An Orange City Council member confesses she has learned a lesson about mixing patriotism with local politics.
“I was just trying to do something nice and bring the community together,” Council Member Kellianne Marks told The Beacon. “I did this to honor veterans. I didn’t want to hurt anybody.”
Marks, along with her supporters, placed some 2,000 small U.S. flags around the town, many of them in neighborhoods, during the Memorial Day period. The flags, however, also had a card with the message “Marks for Mayor,” in advance of the 2024 municipal election. The black cards carry the required disclosure: “Political advertising paid for and approved by Kelli Marks candidate for Orange City mayor.”
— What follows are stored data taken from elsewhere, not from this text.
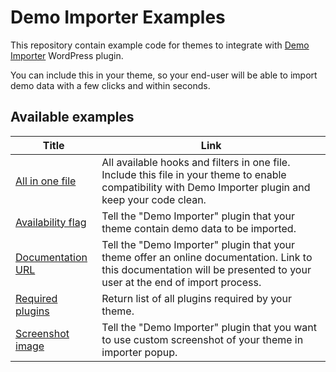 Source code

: # Demo Importer Examples
This repository contain example code for themes to integrate with [Demo Importer](https://wordpress.org/plugins/demo-importer) WordPress plugin.

You can include this in your theme, so your end-user will be able to import demo data with a few clicks and within seconds.

## Available examples

| Title               | Link                                                                                                                                                                   |
| ------------------- | ---------------------------------------------------------------------------------------------------------------------------------------------------------------------- |
| [All in one file]   | All available hooks and filters in one file. Include this file in your theme to enable compatibility with Demo Importer plugin and keep your code clean.               |
| [Availability flag] | Tell the "Demo Importer" plugin that your theme contain demo data to be imported.                                                                                      |
| [Documentation URL] | Tell the "Demo Importer" plugin that your theme offer an online documentation. Link to this documentation will be presented to your user at the end of import process. |
| [Required plugins]  | Return list of all plugins required by your theme.                                                                                                                     |
| [Screenshot image]  | Tell the "Demo Importer" plugin that you want to use custom screenshot of your theme in importer popup.                                                                |

[All in one file]: https://github.com/wedoplugins/demo-importer-examples/blob/master/examples/all-in-one-file.php
[Availability flag]: https://github.com/wedoplugins/demo-importer-examples/blob/master/examples/availability-flag.php
[Documentation URL]: https://github.com/wedoplugins/demo-importer-examples/blob/master/examples/documentation-url.php
[Required plugins]: https://github.com/wedoplugins/demo-importer-examples/blob/master/examples/required-plugins.php
[Screenshot image]: https://github.com/wedoplugins/demo-importer-examples/blob/master/examples/screenshot.php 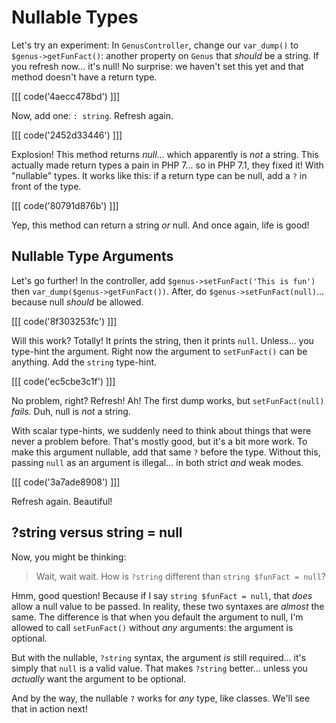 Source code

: # Nullable Types

Let's try an experiment: In `GenusController`, change our `var_dump()` to `$genus->getFunFact()`:
another property on `Genus` that *should* be a string. If you refresh now... it's
null! No surprise: we haven't set this yet and that method doesn't have a return type.

[[[ code('4aecc478bd') ]]]

Now, add one: `: string`. Refresh again.

[[[ code('2452d33446') ]]]

Explosion! This method returns *null*... which apparently is *not* a string. This
actually made return types a pain in PHP 7... so in PHP 7.1, they fixed it! With
"nullable" types. It works like this: if a return type can be null, add a `?` in
front of the type.

[[[ code('80791d876b') ]]]

Yep, this method can return a string *or* null. And once again, life is good!

## Nullable Type Arguments

Let's go further! In the controller, add `$genus->setFunFact('This is fun')` then
`var_dump($genus->getFunFact())`. After, do `$genus->setFunFact(null)`... because
null *should* be allowed.

[[[ code('8f303253fc') ]]]

Will this work? Totally! It prints the string, then it prints `null`. Unless... you
type-hint the argument. Right now the argument to `setFunFact()` can be anything.
Add the `string` type-hint.

[[[ code('ec5cbe3c1f') ]]]

No problem, right? Refresh! Ah! The first dump works, but `setFunFact(null)` *fails*.
Duh, null is *not* a string.

With scalar type-hints, we suddenly need to think about things that were never a
problem before. That's mostly good, but it's a bit more work. To make this argument
nullable, add that same `?` before the type. Without this, passing ``null`` as an
argument is illegal... in both strict *and* weak modes.

[[[ code('3a7ade8908') ]]]

Refresh again. Beautiful!

## ?string versus string = null

Now, you might be thinking:

> Wait, wait wait. How is `?string` different than `string $funFact = null`?

Hmm, good question! Because if I say `string $funFact = null`, that *does* allow
a null value to be passed. In reality, these two syntaxes are *almost* the same.
The difference is that when you default the argument to null, I'm allowed to
call `setFunFact()` without *any* arguments: the argument is optional.

But with the nullable, `?string` syntax, the argument *is* still required... it's simply
that `null` is a valid value. That makes `?string` better... unless you *actually*
want the argument to be optional.

And by the way, the nullable `?` works for *any* type, like classes. We'll see that
in action next!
The flags, she said, cost her $3,500, and a portion of the proceeds goes to Soldiers’ Angels, a charity devoted to aiding disabled veterans and their families.
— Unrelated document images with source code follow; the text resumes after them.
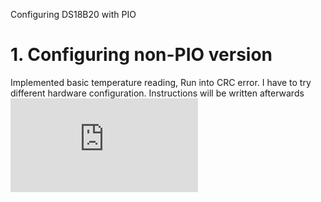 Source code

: Configuring DS18B20 with PIO

# 1. Configuring non-PIO version
Implemented basic temperature reading, Run into CRC error. I have to try
different hardware configuration. Instructions will be written afterwards
![Some datasheet](https://www.analog.com/media/en/technical-documentation/data-sheets/DS18B20.pdf)

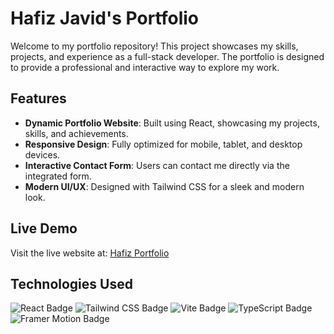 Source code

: # Hafiz Javid's Portfolio

Welcome to my portfolio repository! This project showcases my skills, projects, and experience as a full-stack developer. The portfolio is designed to provide a professional and interactive way to explore my work.

## Features

- **Dynamic Portfolio Website**: Built using React, showcasing my projects, skills, and achievements.
- **Responsive Design**: Fully optimized for mobile, tablet, and desktop devices.
- **Interactive Contact Form**: Users can contact me directly via the integrated form.
- **Modern UI/UX**: Designed with Tailwind CSS for a sleek and modern look.

## Live Demo

Visit the live website at: [Hafiz Portfolio](https://hafizkh.dev)

## Technologies Used

![React Badge](https://img.shields.io/badge/React-61DAFB?style=for-the-badge&logo=react&logoColor=black)
![Tailwind CSS Badge](https://img.shields.io/badge/Tailwind_CSS-38B2AC?style=for-the-badge&logo=tailwind-css&logoColor=white)
![Vite Badge](https://img.shields.io/badge/Vite-646CFF?style=for-the-badge&logo=vite&logoColor=white)
![TypeScript Badge](https://img.shields.io/badge/TypeScript-007ACC?style=for-the-badge&logo=typescript&logoColor=white)
![Framer Motion Badge](https://img.shields.io/badge/Framer_Motion-0055FF?style=for-the-badge&logo=framer&logoColor=white)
A few days later, Marks added, there was trouble brewing, as other city officials warned her to pick up the flags.
“First they called me and told me I had to take them down,” Marks said, noting the deadline was 3 p.m. Friday, June 2.
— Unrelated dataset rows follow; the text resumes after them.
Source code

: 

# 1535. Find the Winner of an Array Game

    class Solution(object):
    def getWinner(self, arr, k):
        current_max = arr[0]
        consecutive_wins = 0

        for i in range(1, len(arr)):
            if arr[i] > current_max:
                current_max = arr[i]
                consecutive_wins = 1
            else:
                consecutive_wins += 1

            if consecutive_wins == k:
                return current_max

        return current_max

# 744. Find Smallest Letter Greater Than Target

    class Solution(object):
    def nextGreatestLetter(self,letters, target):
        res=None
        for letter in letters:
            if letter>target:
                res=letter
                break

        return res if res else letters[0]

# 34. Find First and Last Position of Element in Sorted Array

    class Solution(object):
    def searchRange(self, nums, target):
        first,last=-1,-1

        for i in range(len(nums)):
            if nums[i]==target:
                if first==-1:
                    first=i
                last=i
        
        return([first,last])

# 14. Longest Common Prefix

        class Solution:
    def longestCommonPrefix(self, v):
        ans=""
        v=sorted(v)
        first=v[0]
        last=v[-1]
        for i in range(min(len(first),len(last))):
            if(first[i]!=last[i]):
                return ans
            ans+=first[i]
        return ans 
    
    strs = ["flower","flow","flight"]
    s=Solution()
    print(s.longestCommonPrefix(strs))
The city relented somewhat. Police Chief Wayne Miller said the issue was where the flags had been placed.
“They were placed in the right of way,” he said.
The right of way means the area just beside a road or street, often bounded by a sidewalk. The right of way is public property, even though it may be part of a private lot or parcel.
Miller said his department, which handles code enforcing for Orange City, has not received any formal complaints about the flags.
As she and others were retrieving the flags, Marks said most of the people she encountered wanted the flags to stay.
“We just told them to move the flags up further onto their property,” she added.
As for the political signs, Marks said she sought to comply with the law.
“I tried to read the ordinance. It says no political signs in the right of way,” she noted. “It wasn’t a sign — it was a postcard.”
There may be questions about the timing of the political advertising. City Clerk Kaley Burleson said Orange City’s sign ordinance restricts the time for displaying electoral signs.
“Signs are allowed for a total period of three months during any calendar year,” Burleson said.
Asked if she understands the perception of using Memorial Day for political purposes, Marks admitted in hindsight, “Absolutely. I made a mistake. I should not have picked that holiday to announce my candidacy.”
Marks is seeking to succeed Mayor Gary Blair, who has indicated he will not seek another term as mayor. Another City Council member, Vice Mayor Bill O’Connor, is also running for mayor next year.